Tag Archives: Kids

10 things.

This is a chain-blog-post that I was inspired by from News With Nipples at  http://newswithnipples.com/
I
 tell you 10 things that I love, and all my legions, nay hordes of regular commenters may even tell me ten things, or one thing, or whatever, that YOU love.

1. Books. I just love books way too much. I read when I feed the kids – I read when I watch tv – I read while I mend things (I’m quite good at holding books open with my toes). I have a book on a bookstand in the kitchen, and look up and read a paragraph here and there while I’m doing something easy, or a sentence here and there in between chopping!
I get a massive buzz finding a book I like in an op-shop. My first date with my husband was to a second-hand bookshop. I cannot go anywhere without a book in my handbag. I don’t even buy handbags without making sure that they will take a trade-paperback or hardcover.

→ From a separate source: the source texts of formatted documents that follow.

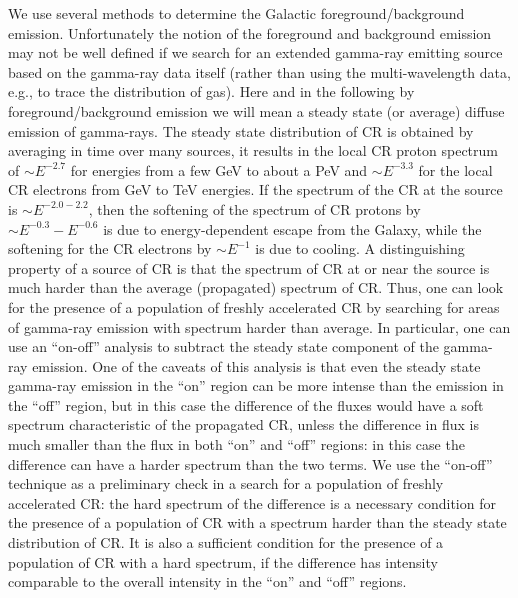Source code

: We use several methods to determine the Galactic foreground/background emission.
Unfortunately the notion of the foreground and background emission may not be well defined if we search for
an extended gamma-ray emitting source based on the gamma-ray data itself
(rather than using the multi-wavelength data, e.g., to trace the distribution of gas).
Here and in the following by foreground/background emission we will mean a steady state 
(or average) diffuse emission of gamma-rays.
The steady state distribution of CR is obtained by averaging in time over many sources, it results in the local CR proton spectrum
of $\sim E^{-2.7}$ for energies from a few GeV to about a PeV and $\sim E^{-3.3}$ for the local CR electrons from GeV to TeV energies.
If the spectrum of the CR at the source is $\sim E^{-2.0 - 2.2}$, then the softening of the spectrum of CR protons by $\sim E^{-0.3} - E^{-0.6}$ 
is due to energy-dependent escape from the Galaxy,
while the softening for the CR electrons by $\sim E^{-1}$ is due to cooling.
A distinguishing property of a source of CR is that the spectrum of CR at or near the source is much harder than the average (propagated)
spectrum of CR.
Thus, one can look for the presence of a population of freshly accelerated CR by searching for areas of gamma-ray emission
with spectrum harder than average. In particular, one can use an ``on-off'' analysis to subtract the steady state component of the gamma-ray emission.
One of the caveats of this analysis is that even the steady state gamma-ray emission in the ``on'' region can be more intense than the emission in the ``off'' region,
but in this case the difference of the fluxes would have a soft spectrum characteristic of the propagated CR,
unless the difference in flux is much smaller than the flux in both ``on'' and  ``off''  regions: in this case the difference can have a harder spectrum than the two terms.
We use the ``on-off'' technique as a preliminary check in a search for a population of freshly accelerated CR:
the hard spectrum of the difference is a necessary condition for the presence of a population of CR with a spectrum harder than the steady state distribution of CR.
It is also a sufficient condition for the presence of a population of CR with a hard spectrum, if the difference
has intensity comparable to the overall intensity in the ``on'' and  ``off''  regions.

2. I love food. I love reading about it (natch) and cooking. I like mixing spices. I like the smell of frying onions. I like the slipperiness of roasted capsicum. I like punching down dough for pizzas. However I am stupidly picky, so I try to be adventurous in my limited range. I like feeding people and seeing them go back for seconds. (Or, you know, feeling perfectly satisfied with firsts.)
I like writing recipes in the most ridiculously verbose and purple way that I can.

3.*Warning – Self-Pity Alert*
I love silly in-jokes that go on way past their use-by date, although that partly comes from feelings of always being a tag-along and not ever part of a ‘gang’…so in-jokes kind of make me feel like part of one. *sigh*

4. I love looking at my kids when they are asleep, they look so sweet and calm, with their thick eyelashes fanning over their round cheeks, and their hands curled up. And they are so lovely and quiet then, and not making a mess. Does that make me sound as though my ideal kids would be ones in some sort of museum display?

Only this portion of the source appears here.